After much consumer pressure, Macy’s agreed to ensure the furniture they sell is free of toxic flame retardants.

Other big retailers, including Lowe’s, have also agreed to adopt policies to eliminate toxic chemicals in their furniture and flooring.

We want safer flooring and furniture from Berkshire Hathaway

Hey Warren Buffet, We Want Safer Flooring and Furniture

Now the Safer Chemicals Healthy Families Mind the Store campaign is asking one of the world’s richest people and one of America’s biggest investors in furniture and flooring retailers, Warren Buffett, to help stop the spread of these unnecessary and harmful chemicals that are getting into our homes.

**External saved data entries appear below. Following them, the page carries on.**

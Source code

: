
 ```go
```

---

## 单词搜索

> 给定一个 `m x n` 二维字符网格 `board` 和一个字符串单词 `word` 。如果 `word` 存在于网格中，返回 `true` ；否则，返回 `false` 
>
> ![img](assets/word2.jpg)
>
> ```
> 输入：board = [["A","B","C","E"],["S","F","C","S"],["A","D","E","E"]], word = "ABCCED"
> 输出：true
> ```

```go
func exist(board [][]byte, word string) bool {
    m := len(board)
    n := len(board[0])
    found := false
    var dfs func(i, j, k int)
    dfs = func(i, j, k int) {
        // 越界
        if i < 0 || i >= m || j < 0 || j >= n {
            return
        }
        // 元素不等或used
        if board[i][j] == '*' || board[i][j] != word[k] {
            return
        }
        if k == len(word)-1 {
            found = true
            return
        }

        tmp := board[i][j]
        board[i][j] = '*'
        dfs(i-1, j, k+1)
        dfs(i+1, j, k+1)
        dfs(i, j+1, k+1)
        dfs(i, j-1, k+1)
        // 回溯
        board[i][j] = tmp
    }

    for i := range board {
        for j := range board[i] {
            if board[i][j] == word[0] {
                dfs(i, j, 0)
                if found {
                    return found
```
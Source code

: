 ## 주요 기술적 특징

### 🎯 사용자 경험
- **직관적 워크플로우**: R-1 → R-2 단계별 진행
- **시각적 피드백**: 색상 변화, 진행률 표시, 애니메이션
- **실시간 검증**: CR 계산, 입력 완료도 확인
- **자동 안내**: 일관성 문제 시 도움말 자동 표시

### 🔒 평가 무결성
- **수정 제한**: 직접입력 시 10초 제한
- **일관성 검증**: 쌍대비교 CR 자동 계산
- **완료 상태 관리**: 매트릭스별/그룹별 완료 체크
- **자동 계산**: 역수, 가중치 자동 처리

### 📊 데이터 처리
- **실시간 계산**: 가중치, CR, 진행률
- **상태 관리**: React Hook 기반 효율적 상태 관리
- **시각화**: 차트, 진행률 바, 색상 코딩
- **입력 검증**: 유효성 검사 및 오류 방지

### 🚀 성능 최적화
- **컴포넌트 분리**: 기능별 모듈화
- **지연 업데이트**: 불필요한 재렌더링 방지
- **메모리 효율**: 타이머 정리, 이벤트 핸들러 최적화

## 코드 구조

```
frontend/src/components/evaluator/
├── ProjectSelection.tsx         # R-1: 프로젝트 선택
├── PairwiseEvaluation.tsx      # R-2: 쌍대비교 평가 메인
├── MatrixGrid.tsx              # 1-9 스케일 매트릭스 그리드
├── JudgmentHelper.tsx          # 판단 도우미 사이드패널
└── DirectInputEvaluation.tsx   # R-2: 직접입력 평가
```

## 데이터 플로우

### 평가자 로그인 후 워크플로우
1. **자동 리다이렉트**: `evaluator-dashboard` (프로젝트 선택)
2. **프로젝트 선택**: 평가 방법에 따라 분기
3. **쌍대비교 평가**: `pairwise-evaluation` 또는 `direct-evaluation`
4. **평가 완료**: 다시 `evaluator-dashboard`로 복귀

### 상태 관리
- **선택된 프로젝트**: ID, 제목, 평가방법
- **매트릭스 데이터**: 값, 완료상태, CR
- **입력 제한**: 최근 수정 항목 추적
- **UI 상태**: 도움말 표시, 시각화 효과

Warren Buffett’s Berkshire Hathaway owns companies that are among the biggest retailers of furniture and flooring nationwide.  These include the newest Nebraska Furniture Mart store in Texas that is expected to be the highest-volume furniture store in the U.S., with a projected billion dollars in sales in one year alone.

In 2012, Warren Buffet said, “taking shortcuts is not the pathway to achieving sustainable competitive advantage, nor is it an avenue toward satisfying customers.  A company must invest in the key ingredients of profitability: its people, communities and the environment.”  Warren Buffett has noted sustainability is integral to a company’s profitability – yet his retailers are lagging behind competitors when it comes to addressing toxic chemicals in furniture & flooring– clearly not the Buffett way.

IKEA, Macy’s, Home Depot, Walmart, Lowe’s and Lumber Liquidators are phasing out these same chemicals from furniture and/or flooring, so when will Warren Buffett catch up and do the same?

While not all furniture and flooring contains toxic chemicals, we are asking Berkshire Hathaway’s retailers to work with their suppliers to completely phase out these unnecessary and dangerous chemicals.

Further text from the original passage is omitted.